Es fascinante escuchar la aproximación majestuosa y agigantada (como el nombre de la banda en nórdico antiguo) de hacer melodeath progresivo con estructuras orquestales y de power metal, en que parece que se escriben himnos que serán tocados por cientos de músicos, lo que termina siendo la narración épica de un viaje, una batalla o un aventura. 

Y esto se logra gracias a la brillante voz de Jón Aldará, cantante nacido en las Islas Faroe y también cantante principal de Barren Earth y Hamferd e invitado en el disco 2024 de Beyond the Aeons de Octoploid. 

Tienen esa belleza oscura del death progresivo dramático, de sonido compacto, de In Mourning, In Vain e Insomnium, pero que también aprendió de Borknagar y Arcturus para algunas estructuras en que todos los instrumentos se unen a la melodía para trascender la brutalidad extrema, que crearon los suecos a principios de los 90. Ahora pienso en Swallow The Sun también.

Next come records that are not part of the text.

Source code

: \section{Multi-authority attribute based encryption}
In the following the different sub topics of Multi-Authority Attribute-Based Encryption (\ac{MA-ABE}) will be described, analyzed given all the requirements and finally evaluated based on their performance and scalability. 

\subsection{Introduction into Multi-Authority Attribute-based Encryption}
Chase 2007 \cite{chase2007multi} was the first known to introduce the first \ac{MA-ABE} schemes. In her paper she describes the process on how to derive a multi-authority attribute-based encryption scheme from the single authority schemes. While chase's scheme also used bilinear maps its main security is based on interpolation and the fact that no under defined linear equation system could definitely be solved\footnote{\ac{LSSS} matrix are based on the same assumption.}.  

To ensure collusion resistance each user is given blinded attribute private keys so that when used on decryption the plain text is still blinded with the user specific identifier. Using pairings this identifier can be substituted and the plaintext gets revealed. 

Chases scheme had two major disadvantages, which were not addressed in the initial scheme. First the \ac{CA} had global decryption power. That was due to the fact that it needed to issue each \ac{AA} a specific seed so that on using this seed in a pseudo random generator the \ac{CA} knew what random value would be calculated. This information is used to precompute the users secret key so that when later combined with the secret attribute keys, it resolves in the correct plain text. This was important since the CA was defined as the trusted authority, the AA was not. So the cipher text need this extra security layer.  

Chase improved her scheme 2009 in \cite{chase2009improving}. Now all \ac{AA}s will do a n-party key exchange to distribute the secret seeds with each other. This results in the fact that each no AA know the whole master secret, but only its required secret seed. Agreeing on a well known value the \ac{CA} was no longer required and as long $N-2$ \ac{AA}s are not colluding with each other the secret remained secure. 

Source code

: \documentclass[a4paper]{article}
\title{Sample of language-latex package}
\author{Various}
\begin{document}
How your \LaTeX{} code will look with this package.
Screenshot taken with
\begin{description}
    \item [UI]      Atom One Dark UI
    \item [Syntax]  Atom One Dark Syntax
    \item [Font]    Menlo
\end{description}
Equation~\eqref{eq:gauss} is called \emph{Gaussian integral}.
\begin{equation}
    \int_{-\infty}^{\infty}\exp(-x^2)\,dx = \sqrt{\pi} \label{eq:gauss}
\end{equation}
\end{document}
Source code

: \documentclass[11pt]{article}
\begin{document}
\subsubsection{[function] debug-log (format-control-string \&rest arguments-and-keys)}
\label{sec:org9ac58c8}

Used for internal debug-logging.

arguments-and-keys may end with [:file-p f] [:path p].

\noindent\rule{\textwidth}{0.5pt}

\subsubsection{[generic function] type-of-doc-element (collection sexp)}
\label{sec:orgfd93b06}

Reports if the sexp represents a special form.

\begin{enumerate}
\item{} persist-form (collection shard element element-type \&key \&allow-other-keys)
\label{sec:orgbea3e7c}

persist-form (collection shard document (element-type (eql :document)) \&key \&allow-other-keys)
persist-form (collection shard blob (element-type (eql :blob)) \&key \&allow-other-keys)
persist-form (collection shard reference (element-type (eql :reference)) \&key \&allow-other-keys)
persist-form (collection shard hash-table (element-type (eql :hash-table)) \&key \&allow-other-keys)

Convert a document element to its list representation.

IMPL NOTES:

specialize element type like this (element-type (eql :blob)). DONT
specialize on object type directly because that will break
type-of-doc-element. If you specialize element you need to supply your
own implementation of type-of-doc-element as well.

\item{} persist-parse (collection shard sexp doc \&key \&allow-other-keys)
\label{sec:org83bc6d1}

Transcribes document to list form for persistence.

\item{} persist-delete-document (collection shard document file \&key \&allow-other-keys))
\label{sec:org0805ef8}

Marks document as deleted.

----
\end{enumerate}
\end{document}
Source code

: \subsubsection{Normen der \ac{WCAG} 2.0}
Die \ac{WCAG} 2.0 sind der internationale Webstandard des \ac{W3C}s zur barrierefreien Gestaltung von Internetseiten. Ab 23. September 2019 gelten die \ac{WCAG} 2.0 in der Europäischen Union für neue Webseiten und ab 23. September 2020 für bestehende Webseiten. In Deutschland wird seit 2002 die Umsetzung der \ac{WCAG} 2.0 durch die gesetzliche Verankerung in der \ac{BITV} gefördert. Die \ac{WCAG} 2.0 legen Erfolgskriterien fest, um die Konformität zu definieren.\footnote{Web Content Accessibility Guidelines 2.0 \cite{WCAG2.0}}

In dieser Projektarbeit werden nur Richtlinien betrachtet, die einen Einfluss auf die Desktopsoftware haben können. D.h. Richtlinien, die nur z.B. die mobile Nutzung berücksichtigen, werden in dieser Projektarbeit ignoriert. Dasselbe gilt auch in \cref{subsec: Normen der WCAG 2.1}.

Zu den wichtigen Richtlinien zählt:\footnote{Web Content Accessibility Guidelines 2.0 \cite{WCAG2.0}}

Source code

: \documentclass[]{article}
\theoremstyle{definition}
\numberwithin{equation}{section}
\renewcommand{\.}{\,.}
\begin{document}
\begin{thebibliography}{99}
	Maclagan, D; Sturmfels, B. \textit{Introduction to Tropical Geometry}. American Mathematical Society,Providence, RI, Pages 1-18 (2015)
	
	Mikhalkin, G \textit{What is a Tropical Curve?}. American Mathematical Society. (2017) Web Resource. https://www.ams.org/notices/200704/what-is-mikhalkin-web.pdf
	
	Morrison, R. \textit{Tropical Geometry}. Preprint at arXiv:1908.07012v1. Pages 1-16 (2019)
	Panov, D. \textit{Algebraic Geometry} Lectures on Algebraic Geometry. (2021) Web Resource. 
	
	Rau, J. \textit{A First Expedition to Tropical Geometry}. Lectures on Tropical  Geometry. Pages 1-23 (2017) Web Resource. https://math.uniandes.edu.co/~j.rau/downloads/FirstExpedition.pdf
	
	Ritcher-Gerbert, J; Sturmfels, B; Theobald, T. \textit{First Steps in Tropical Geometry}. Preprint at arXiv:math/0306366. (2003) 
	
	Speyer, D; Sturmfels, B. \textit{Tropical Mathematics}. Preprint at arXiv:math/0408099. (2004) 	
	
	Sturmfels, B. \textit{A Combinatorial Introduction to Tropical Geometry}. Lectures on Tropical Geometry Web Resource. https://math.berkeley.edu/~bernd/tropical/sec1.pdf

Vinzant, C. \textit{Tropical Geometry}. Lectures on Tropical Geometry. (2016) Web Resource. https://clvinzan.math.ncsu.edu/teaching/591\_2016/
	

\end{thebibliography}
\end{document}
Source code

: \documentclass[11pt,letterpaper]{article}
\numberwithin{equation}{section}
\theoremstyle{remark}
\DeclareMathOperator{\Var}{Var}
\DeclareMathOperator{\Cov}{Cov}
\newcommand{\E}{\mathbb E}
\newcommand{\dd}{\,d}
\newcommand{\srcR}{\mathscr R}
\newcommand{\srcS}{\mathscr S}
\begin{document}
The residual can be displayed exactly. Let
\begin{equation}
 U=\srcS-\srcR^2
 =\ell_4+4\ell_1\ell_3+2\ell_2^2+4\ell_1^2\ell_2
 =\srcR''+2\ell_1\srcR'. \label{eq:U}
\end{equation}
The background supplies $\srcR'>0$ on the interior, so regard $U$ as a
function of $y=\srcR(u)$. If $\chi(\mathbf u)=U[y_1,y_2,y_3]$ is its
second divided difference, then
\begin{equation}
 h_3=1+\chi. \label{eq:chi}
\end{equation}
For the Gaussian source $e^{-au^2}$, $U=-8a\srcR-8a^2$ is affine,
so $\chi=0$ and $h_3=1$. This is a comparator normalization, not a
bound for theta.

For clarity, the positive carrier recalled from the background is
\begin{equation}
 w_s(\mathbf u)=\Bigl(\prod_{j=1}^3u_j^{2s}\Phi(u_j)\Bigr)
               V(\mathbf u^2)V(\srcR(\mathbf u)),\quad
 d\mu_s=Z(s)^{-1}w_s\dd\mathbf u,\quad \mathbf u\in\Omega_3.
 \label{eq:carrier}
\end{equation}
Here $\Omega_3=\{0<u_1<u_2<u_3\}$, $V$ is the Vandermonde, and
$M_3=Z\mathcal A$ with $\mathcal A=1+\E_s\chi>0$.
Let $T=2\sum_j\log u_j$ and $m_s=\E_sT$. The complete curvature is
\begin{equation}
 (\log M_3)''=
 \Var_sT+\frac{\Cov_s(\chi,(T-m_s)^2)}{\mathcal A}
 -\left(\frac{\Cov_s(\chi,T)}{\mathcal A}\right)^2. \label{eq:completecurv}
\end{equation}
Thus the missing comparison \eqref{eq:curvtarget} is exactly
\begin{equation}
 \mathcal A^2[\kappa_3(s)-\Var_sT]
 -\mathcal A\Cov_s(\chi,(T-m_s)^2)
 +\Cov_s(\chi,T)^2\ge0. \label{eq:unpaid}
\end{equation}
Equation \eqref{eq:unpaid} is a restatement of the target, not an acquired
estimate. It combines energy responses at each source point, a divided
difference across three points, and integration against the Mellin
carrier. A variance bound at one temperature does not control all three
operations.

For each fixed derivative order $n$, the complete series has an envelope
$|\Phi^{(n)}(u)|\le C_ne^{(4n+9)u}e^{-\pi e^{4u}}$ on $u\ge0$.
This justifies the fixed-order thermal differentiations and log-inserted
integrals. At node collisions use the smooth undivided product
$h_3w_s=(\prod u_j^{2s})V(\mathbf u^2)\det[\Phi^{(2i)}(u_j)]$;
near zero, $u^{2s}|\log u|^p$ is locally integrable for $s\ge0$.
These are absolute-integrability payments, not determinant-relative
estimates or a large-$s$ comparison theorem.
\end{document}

El uso de distorsiones alternativas en las guitarras, con mucha influencia del folk metal, el metal sinfónico y el death técnico, así como del rock progresivo, devuelve bellas óperas extremas a lo Enslaved, Borknagar o Ne Obliviscaris. Sus riffs circulares, con distorsiones entrelazadas y presentados como directores de canciones largas y épicas, llenas de arreglos progresivos, con solos de guitarras, teclados omnipresente y una batería poderosa son el marco perfecto para la voz maravillosa de Jón, que vuelve a los shrieks en los dos últimos temas, imprimiéndole diversidad a los temas que también usan arreglos acústicos. Compitiendo a disco del año, con un 4,8 de 5. En Spotify. Es el mejor disco de 2024 de Metal Storm.

12. Night of the Horrid de Revolting: ¿puede una banda de death metal ser reconfortante? Me parece que sí, porque este disco me hace pensar en épocas más fáciles, con menos discos y demasiado futuro. Esta banda me suena a Hypocrisy con algo de hardcore, es dinámica y animada, siendo extrema y malvada. Otra de las bandas de Rogga Johansson, quien en este caso hace las voces, de forma muy parecidas a las de Masse Broberg en Penetralia de Hypocrisy. Es divertido, aunque básico, 3,7 de 5. En Spotify.